F TROOP Fridays: "Bye, Bye, Balloon" (1966)

F TROOP Fridays: Number 23  

F TROOP: "Bye, Bye, Balloon" (1966 ABC-TV/Warner Brothers) Season 2, Episode 3: Original Air Date September 22, 1966.  Starring Forrest Tucker as Sergeant Morgan O'Rourke, Larry Storch as Corporal Randolph Agarn, Ken Berry as Captain Wilton Parmenter, Melody Patterson as Wrangler Jane, Frank deKova as Chief Wild Eagle, Don Diamond as Crazy Cat, Bob Steele as Duffy, James Hampton as Bugler Dobbs, Ivan Bell as Duddleson.  Guest Star: Harvey Korman as Colonel Heindrich von Zeppel.  Directed by Seymour Robbie.  Written by Austin and Irma Kalish.

Captain Parmenter receives an urgent communique from Washington, notifying the C.O. that Prussian Colonel Heindrich von Zeppel will be arriving to train the men of F Troop for a new Balloon Corps.  Agarn isn't thrilled with the idea of becoming a flying soldier, but O'Rourke sees fringe benefits on the horizon: speedier deliveries for O'Rourke Enterprises, an expanded customer base, and the ability to sell rides to civilians.

"Now, do you want to be in the Balloon Corps?"
"It's the only way to fly!"

Von Zeppel arrives on (literally) the noon stage and the Sarge soon changes his tune.  First the Colonel institutes grueling physical training for his decidedly deconditioned new subordinates.  Next, Heindrich poaches the Vice President of O'Rourke Enterprises to be his begleiter.  Agarn is soon brainwashed into doing things the blue blooded Prussian Vay: wearing a monocle, answering "Jawohl" to orders, goose stepping, and replacing his cavalry hat with a pickelhaube.  That's bad--but it gets worse.  Von Zeppel plans to use his Balloon Corps to go beyond mere reconnaissance, beginning with a full scale aerial assault on the Hekawis.

"And if it vorks--it is Vestvard Ho!  Un to the Apaches!"

With the historically accurate Civil War use of observation balloons by the Union's "Chief Aeronaut" Thaddeus Lowe as their springboard, the husband and wife team of Austin and Irma Kalish makes a splashy series debut.  The first of their eight teleplays for Season Two, Bye, Bye, Balloon boasts quite a comedy smorgasbord: cheeky ribbing of ABC lead-in BATMAN, sharp parody of HOGAN'S HEROES' equally edgy source of humor, and arguably the two most quotable lines of the season.  For starters, that is.
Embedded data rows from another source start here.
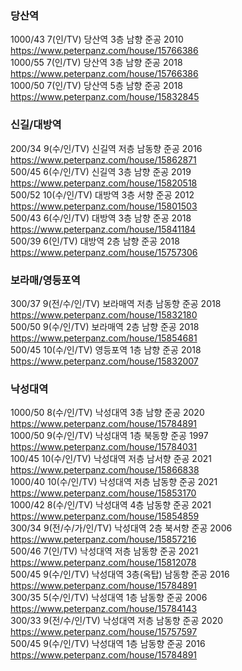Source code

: ### 당산역   
1000/43	7(인/TV)		당산역	3층	남향	준공 2010	https://www.peterpanz.com/house/15766386   
1000/55	7(인/TV)		당산역	3층	남향	준공 2018	https://www.peterpanz.com/house/15766386   
1000/50	7(인/TV)		당산역	5층	남향	준공 2018	https://www.peterpanz.com/house/15832845   
   
   
### 신길/대방역   
200/34	9(수/인/TV)	신길역	저층	남동향	준공 2016	https://www.peterpanz.com/house/15862871   
500/45	6(수/인/TV)	신길역	3층	남향	준공 2019	https://www.peterpanz.com/house/15820518   
500/52	10(수/인/TV)	대방역	3층	서향	준공 2012	https://www.peterpanz.com/house/15801503   
500/43	6(수/인/TV)	대방역	3층	남향	준공 2018	https://www.peterpanz.com/house/15841184   
500/39	6(인/TV)		대방역	2층	남향	준공 2018	https://www.peterpanz.com/house/15757306   
   
   
### 보라매/영등포역   
300/37	9(전/수/인/TV)	보라매역	저층	남동향	준공 2018	https://www.peterpanz.com/house/15832180   
500/50	9(수/인/TV)	보라매역	2층	남향	준공 2018	https://www.peterpanz.com/house/15854681   
500/45	10(수/인/TV)	영등포역	1층	남향	준공 2018	https://www.peterpanz.com/house/15832007   
   
   
### 낙성대역   
1000/50	8(수/인/TV)	낙성대역	3층	남향	준공 2020	https://www.peterpanz.com/house/15784891   
1000/50	9(수/인/TV)	낙성대역	1층	북동향	준공 1997	https://www.peterpanz.com/house/15784031   
100/45	10(수/인/TV)	낙성대역	저층	남서향	준공 2021	https://www.peterpanz.com/house/15866838   
1000/40	10(수/인/TV)	낙성대역	저층	남동향	준공 2021	https://www.peterpanz.com/house/15853170   
1000/42	8(수/인/TV)	낙성대역	4층	남동향	준공 2021	https://www.peterpanz.com/house/15854859   
300/34	9(전/수/가/인/TV)	낙성대역	2층	북서향	준공 2006	https://www.peterpanz.com/house/15857216   
500/46	7(인/TV)		낙성대역	저층	남동향	준공 2021	https://www.peterpanz.com/house/15812078   
500/45	9(수/인/TV)	낙성대역	3층(옥탑)	남동향	준공 2016	https://www.peterpanz.com/house/15784891   
300/35	5(수/인/TV)	낙성대역	1층	남동향	준공 2006	https://www.peterpanz.com/house/15784143   
300/33	9(전/수/인/TV)	낙성대역	저층	남동향	준공 2020	https://www.peterpanz.com/house/15757597   
500/45	9(수/인/TV)	낙성대역	1층	남동향	준공 2016	https://www.peterpanz.com/house/15784891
Believe it or not, that running gag didn't debut until this third episode of F TROOP's second season.  Despite the late start, this quote quickly became as synonymous with the show as a falling lookout tower.  O'Rourke sets that punch line up for the very first time in Bye, Bye, Balloon's teaser, with only about 15 seconds passing before Agarn angrily asks the aforementioned question.  The pauses would get longer and funnier as the color episodes continued.  Rather impressive to come up with a running gag of such longevity and quality in your inaugural script for a well-established series.  Nice job, Mr. and Mrs. Kalish!
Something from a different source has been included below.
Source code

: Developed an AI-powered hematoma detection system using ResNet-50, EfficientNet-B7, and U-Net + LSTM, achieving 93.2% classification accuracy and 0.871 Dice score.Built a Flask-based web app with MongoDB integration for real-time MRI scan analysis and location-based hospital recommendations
Refusing to be outdone, director Seymour Robbie (Johnny Eagle Eye) starts the proceedings with an impressively choreographed letter reading by gracefully clumsy Parmenter that betters the hitching rail antics in Old Ironpants.  Surprisingly, the narrow avoidance of disaster in this opening minute is the closest we get to a pratfall in Bye, Bye Balloon despite the foreshadowed and seemingly inevitable presentation of a duel between our distinguished officers.  

"Naturally a young lady vas involved."

The late, great Harvey Korman was "only" 6'3", but seems about 3 inches taller in his boots and helmet here--a truly imposing antagonist who even appears to tower over Tucker in a couple of shots.  It's a wonder mother Prussia would spare this most patriotic officer at a time when war with Napoleon III loomed, for von Zeppel's heart bleeds Prussian blue.  Hell, his faithful Dachshund (of course) is even named Schnitzel.  When the Colonel isn't singing the praises of sauerbraten and ten mile pre-breakfast hikes, he's indoctrinating the always easily-led Agarn.  Storch's entertaining way with a accent keeps Korman from dominating their scenes together, but the future Mel Brooks mainstay nevertheless stands tall (figuratively, too) as one of F TROOP's most indelible guest stars.

O'ROURKE: "Of course he accepts!  The honorable name of Parmenter is at stake!"
AGARN: (sotto) "He could always change his name."

One sticking point in Bye, Bye, Balloon is the nagging feeling that O'Rourke and Agarn don't seem as protective of the Captain and their business interests as they should be.  Attempts are made to steer Wilton out of harm in the climactic clash with his lofty adversary, but compare the exchange above this paragraph with the duo's desperation to avoid conflict in Dirge for the Scourge.  The attempt to help their 50/50 partners is blunter but still toned down from the outright sabotage depicted in The New I.G. and The Phantom Major.  To be fair, that delicacy is necessary since von Zeppel is a considerably more fearsome foe than the conceited Major Bentley Royce.  Suffice to say that with the benefit of a fresh look, the defense of the Enterprises is definitely sturdier than the astonishingly feeble effort (if one can call it that) in the previous week's How to be F Troop Without Really Trying.  

"It is balloon!"

Let's face it, there is one rather obvious hindrance to attacking a force proficient in archery via balloon.  And not just the Apache--even the Hekawis manage to hit the basket with one arrow.  Hey, it is improvement from the target practice in The Day the Indians Won.  Perhaps Agarn really did make some progress with that training.  Speaking of, it's too bad we don't get to see Duffy, Duddleson and Vanderbilt becoming flyboys--in fact, Vandy is missing altogether from this one.  Wild Eagle's response to the sight of the titular bag gets all the love, but I'm partial to his hilariously deadpan story about the Hekawi who tried to fly.  Whatever floats your boat, Bye, Bye, Balloon has something to make even F TROOP's detractors laugh out loud.  And by the way, if you are one, you're wrong!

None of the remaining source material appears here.